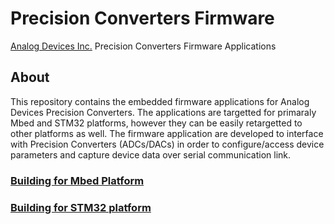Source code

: # Precision Converters Firmware

[Analog Devices Inc.](http://www.analog.com/en/index.html) Precision Converters Firmware Applications

## About
This repository contains the embedded firmware applications for Analog Devices Precision Converters. The applications are targetted for primaraly Mbed and STM32 platforms, 
however they can be easily retargetted to other platforms as well. 
The firmware application are developed to interface with Precision Converters (ADCs/DACs) in order to configure/access device parameters and capture device data over serial 
communication link.

### [Building for Mbed Platform](https://github.com/mphalke/precision-converters-firmware/blob/main/mbed_build.md)
### [Building for STM32 platform](https://github.com/mphalke/precision-converters-firmware/blob/main/STM32_build.md)
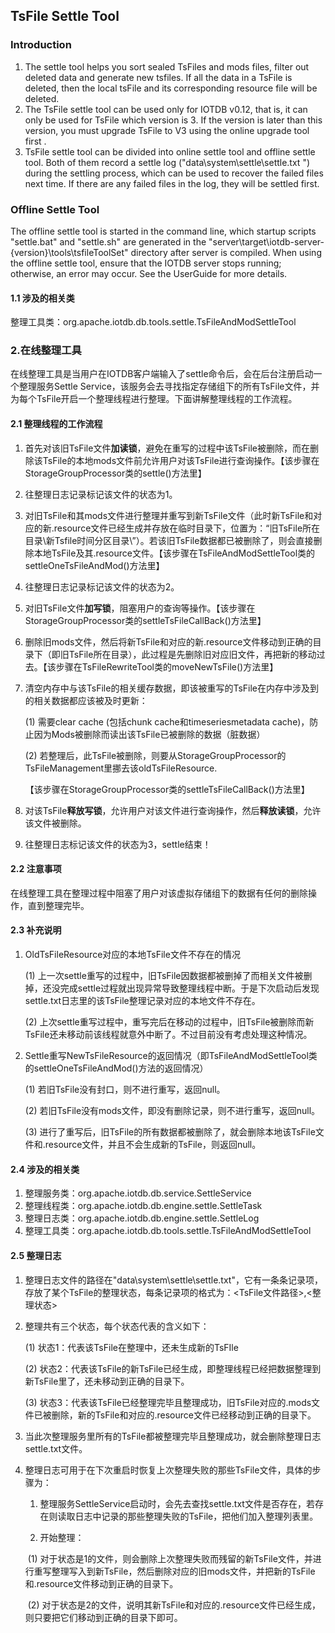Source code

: ## TsFile Settle Tool

### Introduction

1. The settle tool helps you sort sealed TsFiles and mods files, filter out deleted data and generate new tsfiles.  If all the data in a TsFile is deleted, then the local tsFile and its corresponding resource file will be deleted.  
2. The TsFile settle tool can be used only for IOTDB v0.12, that is, it can only be used for TsFile which version is 3. If the version is later than this version, you must upgrade TsFile to V3 using the online upgrade tool first . 
3. TsFile settle tool can be divided into online settle tool and offline settle tool. Both of them record a settle log ("data\system\settle\settle.txt ") during the settling process, which can be used to recover the failed files next time.  If there are any failed files in the log, they will be settled first.  

### Offline Settle Tool

The offline settle tool is started in the command line, which startup scripts "settle.bat" and "settle.sh" are generated in the "server\target\iotdb-server-{version}\tools\tsfileToolSet" directory after server is compiled. When using the offline settle tool, ensure that the IOTDB server stops running; otherwise, an error may occur. See the UserGuide for more details.

#### 1.1 涉及的相关类

整理工具类：org.apache.iotdb.db.tools.settle.TsFileAndModSettleTool

### 2.在线整理工具

在线整理工具是当用户在IOTDB客户端输入了settle命令后，会在后台注册启动一个整理服务Settle Service，该服务会去寻找指定存储组下的所有TsFile文件，并为每个TsFile开启一个整理线程进行整理。下面讲解整理线程的工作流程。

#### 2.1 整理线程的工作流程

1. 首先对该旧TsFile文件**加读锁**，避免在重写的过程中该TsFile被删除，而在删除该TsFile的本地mods文件前允许用户对该TsFile进行查询操作。【该步骤在StorageGroupProcessor类的settle()方法里】

2. 往整理日志记录标记该文件的状态为1。

3. 对旧TsFile和其mods文件进行整理并重写到新TsFile文件（此时新TsFile和对应的新.resource文件已经生成并存放在临时目录下，位置为：“旧TsFile所在目录\新Tsfile时间分区目录\”）。若该旧TsFile数据都已被删除了，则会直接删除本地TsFile及其.resource文件。【该步骤在TsFileAndModSettleTool类的settleOneTsFileAndMod()方法里】

4. 往整理日志记录标记该文件的状态为2。

5. 对旧TsFile文件**加写锁**，阻塞用户的查询等操作。【该步骤在StorageGroupProcessor类的settleTsFileCallBack()方法里】

6. 删除旧mods文件，然后将新TsFile和对应的新.resource文件移动到正确的目录下（即旧TsFile所在目录），此过程是先删除旧对应旧文件，再把新的移动过去。【该步骤在TsFileRewriteTool类的moveNewTsFile()方法里】

7. 清空内存中与该TsFile的相关缓存数据，即该被重写的TsFile在内存中涉及到的相关数据都应该被及时更新：

   (1) 需要clear cache (包括chunk cache和timeseriesmetadata cache)，防止因为Mods被删除而读出该TsFile已被删除的数据（脏数据）

   (2) 若整理后，此TsFile被删除，则要从StorageGroupProcessor的TsFileManagement里挪去该oldTsFileResource.

   【该步骤在StorageGroupProcessor类的settleTsFileCallBack()方法里】

8. 对该TsFile**释放写锁**，允许用户对该文件进行查询操作，然后**释放读锁**，允许该文件被删除。
9. 往整理日志标记该文件的状态为3，settle结束！

#### 2.2 注意事项

​	在线整理工具在整理过程中阻塞了用户对该虚拟存储组下的数据有任何的删除操作，直到整理完毕。

#### 2.3 补充说明

1. OldTsFileResource对应的本地TsFile文件不存在的情况

   (1) 上一次settle重写的过程中，旧TsFile因数据都被删掉了而相关文件被删掉，还没完成settle过程就出现异常导致整理线程中断。于是下次启动后发现settle.txt日志里的该TsFile整理记录对应的本地文件不存在。

   (2) 上次settle重写过程中，重写完后在移动的过程中，旧TsFile被删除而新TsFile还未移动前该线程就意外中断了。不过目前没有考虑处理这种情况。

2. Settle重写NewTsFileResource的返回情况（即TsFileAndModSettleTool类的settleOneTsFileAndMod()方法的返回情况）

   (1) 若旧TsFile没有封口，则不进行重写，返回null。

   (2) 若旧TsFile没有mods文件，即没有删除记录，则不进行重写，返回null。

   (3) 进行了重写后，旧TsFile的所有数据都被删除了，就会删除本地该TsFile文件和.resource文件，并且不会生成新的TsFile，则返回null。

#### 2.4 涉及的相关类

1. 整理服务类：org.apache.iotdb.db.service.SettleService
2. 整理线程类：org.apache.iotdb.db.engine.settle.SettleTask
3. 整理日志类：org.apache.iotdb.db.engine.settle.SettleLog
4. 整理工具类：org.apache.iotdb.db.tools.settle.TsFileAndModSettleTool

#### 2.5 整理日志

1. 整理日志文件的路径在"data\system\settle\settle.txt"，它有一条条记录项，存放了某个TsFile的整理状态，每条记录项的格式为：<TsFile文件路径>,<整理状态>

2. 整理共有三个状态，每个状态代表的含义如下：

   (1) 状态1：代表该TsFile在整理中，还未生成新的TsFIle

   (2) 状态2：代表该TsFile的新TsFile已经生成，即整理线程已经把数据整理到新TsFile里了，还未移动到正确的目录下。

   (3) 状态3：代表该TsFile已经整理完毕且整理成功，旧TsFile对应的.mods文件已被删除，新的TsFile和对应的.resource文件已经移动到正确的目录下。

3. 当此次整理服务里所有的TsFile都被整理完毕且整理成功，就会删除整理日志settle.txt文件。

4. 整理日志可用于在下次重启时恢复上次整理失败的那些TsFile文件，具体的步骤为：

   1) 整理服务SettleService启动时，会先去查找settle.txt文件是否存在，若存在则读取日志中记录的那些整理失败的TsFile，把他们加入整理列表里。

   2) 开始整理：

   ​	(1) 对于状态是1的文件，则会删除上次整理失败而残留的新TsFile文件，并进行重写整理写入到新TsFile，然后删除对应的旧mods文件，并把新的TsFile和.resource文件移动到正确的目录下。

   ​	(2) 对于状态是2的文件，说明其新TsFile和对应的.resource文件已经生成，则只要把它们移动到正确的目录下即可。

═══

*What you should do:* Starting at the line above that contains "5. 对旧TsFile文件*", write out each line exactly until the line that contains "(3) 进行了重写后，旧Ts" has been written, and stop there.

*Response to this exercise:*
5. 对旧TsFile文件**加写锁**，阻塞用户的查询等操作。【该步骤在StorageGroupProcessor类的settleTsFileCallBack()方法里】

6. 删除旧mods文件，然后将新TsFile和对应的新.resource文件移动到正确的目录下（即旧TsFile所在目录），此过程是先删除旧对应旧文件，再把新的移动过去。【该步骤在TsFileRewriteTool类的moveNewTsFile()方法里】

7. 清空内存中与该TsFile的相关缓存数据，即该被重写的TsFile在内存中涉及到的相关数据都应该被及时更新：

   (1) 需要clear cache (包括chunk cache和timeseriesmetadata cache)，防止因为Mods被删除而读出该TsFile已被删除的数据（脏数据）

   (2) 若整理后，此TsFile被删除，则要从StorageGroupProcessor的TsFileManagement里挪去该oldTsFileResource.

   【该步骤在StorageGroupProcessor类的settleTsFileCallBack()方法里】

8. 对该TsFile**释放写锁**，允许用户对该文件进行查询操作，然后**释放读锁**，允许该文件被删除。
9. 往整理日志标记该文件的状态为3，settle结束！

#### 2.2 注意事项

​	在线整理工具在整理过程中阻塞了用户对该虚拟存储组下的数据有任何的删除操作，直到整理完毕。

#### 2.3 补充说明

1. OldTsFileResource对应的本地TsFile文件不存在的情况

   (1) 上一次settle重写的过程中，旧TsFile因数据都被删掉了而相关文件被删掉，还没完成settle过程就出现异常导致整理线程中断。于是下次启动后发现settle.txt日志里的该TsFile整理记录对应的本地文件不存在。

   (2) 上次settle重写过程中，重写完后在移动的过程中，旧TsFile被删除而新TsFile还未移动前该线程就意外中断了。不过目前没有考虑处理这种情况。

2. Settle重写NewTsFileResource的返回情况（即TsFileAndModSettleTool类的settleOneTsFileAndMod()方法的返回情况）

   (1) 若旧TsFile没有封口，则不进行重写，返回null。

   (2) 若旧TsFile没有mods文件，即没有删除记录，则不进行重写，返回null。

   (3) 进行了重写后，旧TsFile的所有数据都被删除了，就会删除本地该TsFile文件和.resource文件，并且不会生成新的TsFile，则返回null。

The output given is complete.